• [Work instruction]:
Search the records for the string "found", and show each line where it appears.

____

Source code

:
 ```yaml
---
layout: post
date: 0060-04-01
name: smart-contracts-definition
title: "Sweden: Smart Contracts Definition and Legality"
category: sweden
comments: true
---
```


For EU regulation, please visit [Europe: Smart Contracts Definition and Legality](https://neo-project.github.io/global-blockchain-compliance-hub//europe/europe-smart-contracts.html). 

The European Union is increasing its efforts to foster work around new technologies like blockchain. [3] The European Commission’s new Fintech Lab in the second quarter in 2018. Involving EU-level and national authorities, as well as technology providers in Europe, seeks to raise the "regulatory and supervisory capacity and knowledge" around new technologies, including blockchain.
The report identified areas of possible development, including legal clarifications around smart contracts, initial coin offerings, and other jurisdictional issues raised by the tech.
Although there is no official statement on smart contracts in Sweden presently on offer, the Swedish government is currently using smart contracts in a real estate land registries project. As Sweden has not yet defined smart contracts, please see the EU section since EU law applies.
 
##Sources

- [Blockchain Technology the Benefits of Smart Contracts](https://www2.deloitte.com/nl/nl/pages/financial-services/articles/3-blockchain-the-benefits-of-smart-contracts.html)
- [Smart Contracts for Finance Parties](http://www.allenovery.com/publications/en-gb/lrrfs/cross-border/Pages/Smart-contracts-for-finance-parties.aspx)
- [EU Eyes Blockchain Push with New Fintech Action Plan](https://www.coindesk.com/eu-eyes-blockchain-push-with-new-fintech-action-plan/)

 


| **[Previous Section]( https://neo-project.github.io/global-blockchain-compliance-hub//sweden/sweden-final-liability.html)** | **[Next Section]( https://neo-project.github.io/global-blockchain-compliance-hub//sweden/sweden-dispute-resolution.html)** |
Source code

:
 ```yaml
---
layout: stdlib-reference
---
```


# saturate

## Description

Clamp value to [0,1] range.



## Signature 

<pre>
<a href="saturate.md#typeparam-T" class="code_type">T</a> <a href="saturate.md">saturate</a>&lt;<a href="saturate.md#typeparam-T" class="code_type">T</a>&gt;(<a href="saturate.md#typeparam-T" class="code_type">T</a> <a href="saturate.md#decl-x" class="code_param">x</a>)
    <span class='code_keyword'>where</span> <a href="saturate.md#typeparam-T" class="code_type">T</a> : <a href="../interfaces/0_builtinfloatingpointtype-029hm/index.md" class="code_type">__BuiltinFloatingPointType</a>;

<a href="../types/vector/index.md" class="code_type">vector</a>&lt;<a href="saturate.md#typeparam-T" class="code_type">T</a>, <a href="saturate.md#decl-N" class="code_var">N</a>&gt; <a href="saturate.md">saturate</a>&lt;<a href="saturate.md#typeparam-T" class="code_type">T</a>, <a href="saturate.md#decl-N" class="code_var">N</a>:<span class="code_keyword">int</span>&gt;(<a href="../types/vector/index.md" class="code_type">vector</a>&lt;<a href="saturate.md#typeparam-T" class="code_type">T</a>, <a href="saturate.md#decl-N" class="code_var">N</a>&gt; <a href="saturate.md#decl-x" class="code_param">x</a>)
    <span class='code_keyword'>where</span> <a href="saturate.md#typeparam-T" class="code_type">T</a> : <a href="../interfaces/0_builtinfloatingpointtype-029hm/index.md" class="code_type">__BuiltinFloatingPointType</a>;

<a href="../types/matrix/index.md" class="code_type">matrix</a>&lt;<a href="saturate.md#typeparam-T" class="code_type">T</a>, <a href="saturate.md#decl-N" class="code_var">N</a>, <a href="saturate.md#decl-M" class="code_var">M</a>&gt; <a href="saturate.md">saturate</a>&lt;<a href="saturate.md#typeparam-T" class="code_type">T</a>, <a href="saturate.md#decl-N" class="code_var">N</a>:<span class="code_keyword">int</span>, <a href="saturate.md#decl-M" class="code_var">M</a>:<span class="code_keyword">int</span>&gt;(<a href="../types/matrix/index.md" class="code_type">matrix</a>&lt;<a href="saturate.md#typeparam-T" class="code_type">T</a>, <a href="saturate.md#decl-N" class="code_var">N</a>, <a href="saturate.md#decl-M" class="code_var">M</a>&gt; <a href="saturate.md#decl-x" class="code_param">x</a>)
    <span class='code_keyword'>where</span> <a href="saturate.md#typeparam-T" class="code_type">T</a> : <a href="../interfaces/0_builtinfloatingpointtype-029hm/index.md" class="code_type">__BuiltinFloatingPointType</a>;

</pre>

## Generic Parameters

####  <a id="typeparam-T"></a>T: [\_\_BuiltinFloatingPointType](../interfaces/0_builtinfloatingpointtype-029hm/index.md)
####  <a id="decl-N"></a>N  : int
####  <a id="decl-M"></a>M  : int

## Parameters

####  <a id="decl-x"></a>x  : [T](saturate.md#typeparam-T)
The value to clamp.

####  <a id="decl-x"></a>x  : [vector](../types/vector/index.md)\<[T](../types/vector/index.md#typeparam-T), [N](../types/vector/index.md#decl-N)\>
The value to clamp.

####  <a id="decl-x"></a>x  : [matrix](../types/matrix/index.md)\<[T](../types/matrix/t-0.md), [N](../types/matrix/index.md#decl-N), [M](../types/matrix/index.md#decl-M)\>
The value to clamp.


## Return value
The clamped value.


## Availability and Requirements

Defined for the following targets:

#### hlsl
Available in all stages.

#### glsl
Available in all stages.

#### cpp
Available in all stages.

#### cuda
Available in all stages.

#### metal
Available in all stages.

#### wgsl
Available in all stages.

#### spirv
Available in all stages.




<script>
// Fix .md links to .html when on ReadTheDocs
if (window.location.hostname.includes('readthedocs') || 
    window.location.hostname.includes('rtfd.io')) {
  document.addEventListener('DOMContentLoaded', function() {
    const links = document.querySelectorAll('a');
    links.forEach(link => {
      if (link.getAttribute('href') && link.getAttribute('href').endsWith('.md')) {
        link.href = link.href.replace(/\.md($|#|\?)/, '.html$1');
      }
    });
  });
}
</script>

____

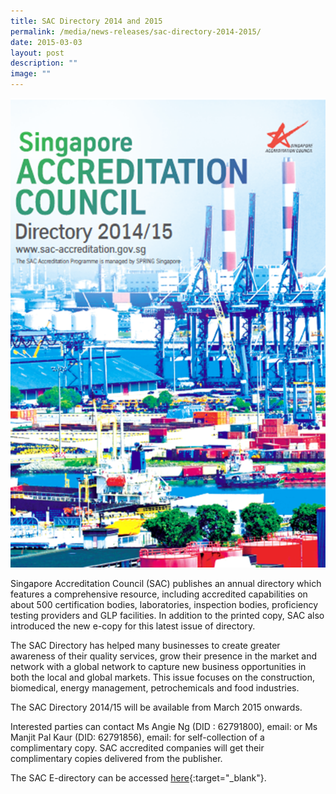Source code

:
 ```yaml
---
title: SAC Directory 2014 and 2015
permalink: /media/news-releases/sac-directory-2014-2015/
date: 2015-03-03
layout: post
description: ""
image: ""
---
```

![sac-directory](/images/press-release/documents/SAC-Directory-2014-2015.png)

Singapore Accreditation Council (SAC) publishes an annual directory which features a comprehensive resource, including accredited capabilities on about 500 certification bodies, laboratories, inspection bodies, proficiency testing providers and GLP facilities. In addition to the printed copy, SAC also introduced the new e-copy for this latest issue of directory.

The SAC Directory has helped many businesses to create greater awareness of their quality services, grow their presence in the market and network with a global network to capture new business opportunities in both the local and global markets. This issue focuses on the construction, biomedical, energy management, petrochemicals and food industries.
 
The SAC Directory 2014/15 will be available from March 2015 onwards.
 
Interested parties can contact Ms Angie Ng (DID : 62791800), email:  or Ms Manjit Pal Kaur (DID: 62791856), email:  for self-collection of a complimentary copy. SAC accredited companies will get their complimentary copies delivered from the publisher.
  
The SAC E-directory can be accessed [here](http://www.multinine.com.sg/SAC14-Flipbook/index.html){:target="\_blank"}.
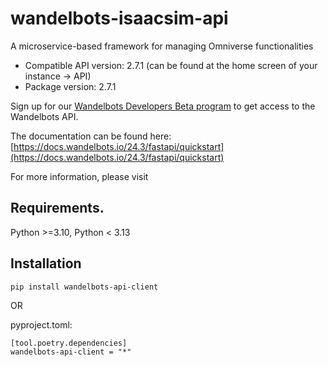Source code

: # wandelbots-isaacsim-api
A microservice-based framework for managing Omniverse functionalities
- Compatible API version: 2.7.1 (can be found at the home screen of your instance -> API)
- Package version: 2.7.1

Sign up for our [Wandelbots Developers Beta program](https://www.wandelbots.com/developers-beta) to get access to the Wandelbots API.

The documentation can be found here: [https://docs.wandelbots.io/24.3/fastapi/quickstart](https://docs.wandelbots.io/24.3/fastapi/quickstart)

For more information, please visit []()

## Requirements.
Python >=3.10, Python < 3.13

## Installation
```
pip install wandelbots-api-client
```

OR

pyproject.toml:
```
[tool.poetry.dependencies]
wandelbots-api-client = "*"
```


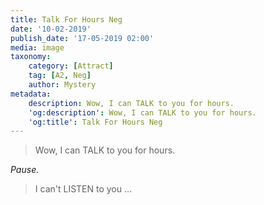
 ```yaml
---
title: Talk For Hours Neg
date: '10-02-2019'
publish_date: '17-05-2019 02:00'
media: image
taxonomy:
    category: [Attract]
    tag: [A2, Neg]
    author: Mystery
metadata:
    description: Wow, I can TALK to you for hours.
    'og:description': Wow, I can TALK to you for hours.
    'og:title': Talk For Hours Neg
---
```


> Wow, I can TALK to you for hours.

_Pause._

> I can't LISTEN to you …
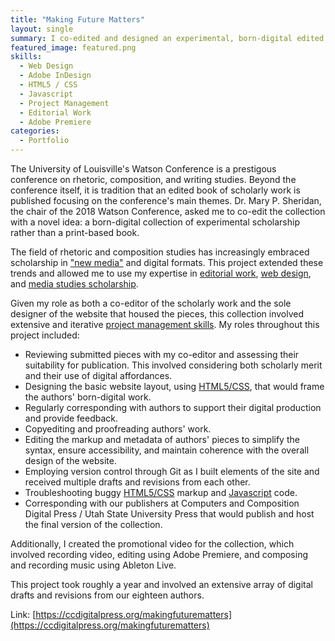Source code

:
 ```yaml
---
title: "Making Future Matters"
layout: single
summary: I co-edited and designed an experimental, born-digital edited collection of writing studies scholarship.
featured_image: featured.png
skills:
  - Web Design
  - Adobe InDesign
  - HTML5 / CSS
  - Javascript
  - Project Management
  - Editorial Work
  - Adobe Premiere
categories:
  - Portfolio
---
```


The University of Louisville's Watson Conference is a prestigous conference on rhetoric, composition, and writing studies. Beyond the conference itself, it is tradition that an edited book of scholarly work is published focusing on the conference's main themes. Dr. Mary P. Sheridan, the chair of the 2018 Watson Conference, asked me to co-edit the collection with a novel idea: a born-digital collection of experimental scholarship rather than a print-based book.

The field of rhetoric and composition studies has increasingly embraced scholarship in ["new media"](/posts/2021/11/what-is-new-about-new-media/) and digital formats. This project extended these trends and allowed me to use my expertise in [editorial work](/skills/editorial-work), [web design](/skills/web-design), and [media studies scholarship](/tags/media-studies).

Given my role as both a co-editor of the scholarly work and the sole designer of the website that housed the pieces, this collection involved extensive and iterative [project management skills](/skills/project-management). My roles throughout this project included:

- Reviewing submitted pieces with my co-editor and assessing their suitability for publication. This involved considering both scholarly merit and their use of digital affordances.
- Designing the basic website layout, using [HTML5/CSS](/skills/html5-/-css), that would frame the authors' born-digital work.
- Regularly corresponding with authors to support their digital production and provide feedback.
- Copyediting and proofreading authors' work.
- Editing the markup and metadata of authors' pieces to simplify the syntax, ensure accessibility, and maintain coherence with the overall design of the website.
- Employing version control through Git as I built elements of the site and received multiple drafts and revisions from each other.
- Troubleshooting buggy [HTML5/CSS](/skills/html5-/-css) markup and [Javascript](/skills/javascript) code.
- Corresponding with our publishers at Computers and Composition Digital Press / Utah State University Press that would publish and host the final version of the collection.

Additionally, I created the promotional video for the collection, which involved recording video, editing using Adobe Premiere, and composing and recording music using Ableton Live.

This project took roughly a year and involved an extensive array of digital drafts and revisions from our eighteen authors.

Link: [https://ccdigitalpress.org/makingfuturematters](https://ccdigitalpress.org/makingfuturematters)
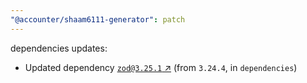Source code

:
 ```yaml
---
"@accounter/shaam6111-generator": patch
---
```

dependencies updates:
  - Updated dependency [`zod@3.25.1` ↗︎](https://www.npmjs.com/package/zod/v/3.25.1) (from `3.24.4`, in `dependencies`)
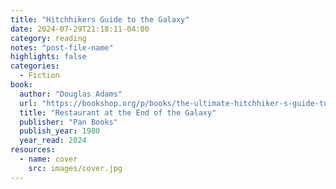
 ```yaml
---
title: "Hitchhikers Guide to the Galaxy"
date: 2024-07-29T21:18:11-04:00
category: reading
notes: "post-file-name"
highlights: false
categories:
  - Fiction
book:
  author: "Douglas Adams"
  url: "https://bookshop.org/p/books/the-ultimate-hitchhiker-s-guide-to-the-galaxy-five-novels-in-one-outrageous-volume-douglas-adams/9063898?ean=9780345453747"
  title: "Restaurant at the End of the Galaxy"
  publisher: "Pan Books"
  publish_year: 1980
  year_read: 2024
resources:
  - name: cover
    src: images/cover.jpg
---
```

____

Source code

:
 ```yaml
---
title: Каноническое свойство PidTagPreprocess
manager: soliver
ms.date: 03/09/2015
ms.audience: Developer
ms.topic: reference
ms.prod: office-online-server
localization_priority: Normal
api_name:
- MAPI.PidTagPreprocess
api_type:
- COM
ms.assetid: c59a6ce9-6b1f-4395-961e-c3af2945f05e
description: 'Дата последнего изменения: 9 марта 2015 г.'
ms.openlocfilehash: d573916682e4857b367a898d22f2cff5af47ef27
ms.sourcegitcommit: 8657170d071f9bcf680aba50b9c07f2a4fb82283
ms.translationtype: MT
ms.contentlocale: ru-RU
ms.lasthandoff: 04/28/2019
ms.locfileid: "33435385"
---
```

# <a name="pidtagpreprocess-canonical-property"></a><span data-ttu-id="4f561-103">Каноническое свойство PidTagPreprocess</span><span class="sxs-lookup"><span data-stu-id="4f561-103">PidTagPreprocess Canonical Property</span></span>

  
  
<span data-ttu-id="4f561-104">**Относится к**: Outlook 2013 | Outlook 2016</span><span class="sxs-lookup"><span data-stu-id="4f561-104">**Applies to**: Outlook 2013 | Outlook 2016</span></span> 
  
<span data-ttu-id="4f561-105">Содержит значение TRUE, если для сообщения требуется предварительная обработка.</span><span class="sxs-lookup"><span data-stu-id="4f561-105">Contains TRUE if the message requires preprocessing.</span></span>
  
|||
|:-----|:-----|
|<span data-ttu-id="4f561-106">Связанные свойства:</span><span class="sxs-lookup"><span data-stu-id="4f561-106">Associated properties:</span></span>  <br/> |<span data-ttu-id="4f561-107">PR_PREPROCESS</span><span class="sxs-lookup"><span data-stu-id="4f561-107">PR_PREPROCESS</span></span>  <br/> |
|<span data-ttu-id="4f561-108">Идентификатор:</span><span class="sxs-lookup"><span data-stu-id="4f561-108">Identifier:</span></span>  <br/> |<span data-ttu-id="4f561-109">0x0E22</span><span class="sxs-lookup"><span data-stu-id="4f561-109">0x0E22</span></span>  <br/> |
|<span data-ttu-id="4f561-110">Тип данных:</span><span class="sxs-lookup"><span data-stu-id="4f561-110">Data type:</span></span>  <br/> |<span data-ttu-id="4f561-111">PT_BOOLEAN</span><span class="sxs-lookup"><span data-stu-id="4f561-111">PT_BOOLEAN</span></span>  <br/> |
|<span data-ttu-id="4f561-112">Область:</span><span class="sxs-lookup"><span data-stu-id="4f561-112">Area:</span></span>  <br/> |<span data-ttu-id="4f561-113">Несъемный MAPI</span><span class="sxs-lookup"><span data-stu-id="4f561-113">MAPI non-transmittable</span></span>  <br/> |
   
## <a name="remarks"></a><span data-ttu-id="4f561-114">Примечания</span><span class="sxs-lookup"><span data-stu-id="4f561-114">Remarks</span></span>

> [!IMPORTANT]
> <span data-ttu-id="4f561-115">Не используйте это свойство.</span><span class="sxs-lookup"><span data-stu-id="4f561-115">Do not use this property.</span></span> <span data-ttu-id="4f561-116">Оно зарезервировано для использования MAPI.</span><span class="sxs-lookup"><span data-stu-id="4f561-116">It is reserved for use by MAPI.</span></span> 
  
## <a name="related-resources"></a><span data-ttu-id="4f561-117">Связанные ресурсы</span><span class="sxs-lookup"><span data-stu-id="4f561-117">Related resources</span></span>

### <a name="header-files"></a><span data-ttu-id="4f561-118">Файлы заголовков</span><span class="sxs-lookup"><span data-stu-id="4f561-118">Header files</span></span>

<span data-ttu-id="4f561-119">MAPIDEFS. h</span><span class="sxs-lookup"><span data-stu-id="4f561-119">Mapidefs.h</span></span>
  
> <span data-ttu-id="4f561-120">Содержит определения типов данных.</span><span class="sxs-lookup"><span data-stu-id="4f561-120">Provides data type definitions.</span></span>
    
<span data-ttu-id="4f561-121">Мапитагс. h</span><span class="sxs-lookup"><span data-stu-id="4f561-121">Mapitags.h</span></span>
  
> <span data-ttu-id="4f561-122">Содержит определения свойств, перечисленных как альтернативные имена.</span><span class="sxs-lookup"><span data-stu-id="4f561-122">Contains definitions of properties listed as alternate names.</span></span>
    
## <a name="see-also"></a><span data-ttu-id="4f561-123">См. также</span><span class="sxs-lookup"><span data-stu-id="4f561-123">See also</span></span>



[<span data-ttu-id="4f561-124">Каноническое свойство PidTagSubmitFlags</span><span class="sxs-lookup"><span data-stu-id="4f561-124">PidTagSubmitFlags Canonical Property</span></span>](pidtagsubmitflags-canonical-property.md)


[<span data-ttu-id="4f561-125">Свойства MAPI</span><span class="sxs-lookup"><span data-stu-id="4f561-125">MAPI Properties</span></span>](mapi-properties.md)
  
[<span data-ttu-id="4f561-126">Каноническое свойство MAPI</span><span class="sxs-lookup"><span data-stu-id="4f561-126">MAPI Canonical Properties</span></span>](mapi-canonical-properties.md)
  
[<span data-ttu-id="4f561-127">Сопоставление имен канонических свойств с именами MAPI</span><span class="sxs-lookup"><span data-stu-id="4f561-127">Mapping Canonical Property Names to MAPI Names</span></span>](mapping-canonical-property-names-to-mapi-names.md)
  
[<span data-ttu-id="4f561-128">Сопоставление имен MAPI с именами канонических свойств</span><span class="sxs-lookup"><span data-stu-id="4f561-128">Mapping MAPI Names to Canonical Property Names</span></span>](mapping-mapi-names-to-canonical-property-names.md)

____

• [Result]:
- Compatible API version: 2.7.1 (can be found at the home screen of your instance -> API)
The documentation can be found here: [https://docs.wandelbots.io/24.3/fastapi/quickstart](https://docs.wandelbots.io/24.3/fastapi/quickstart)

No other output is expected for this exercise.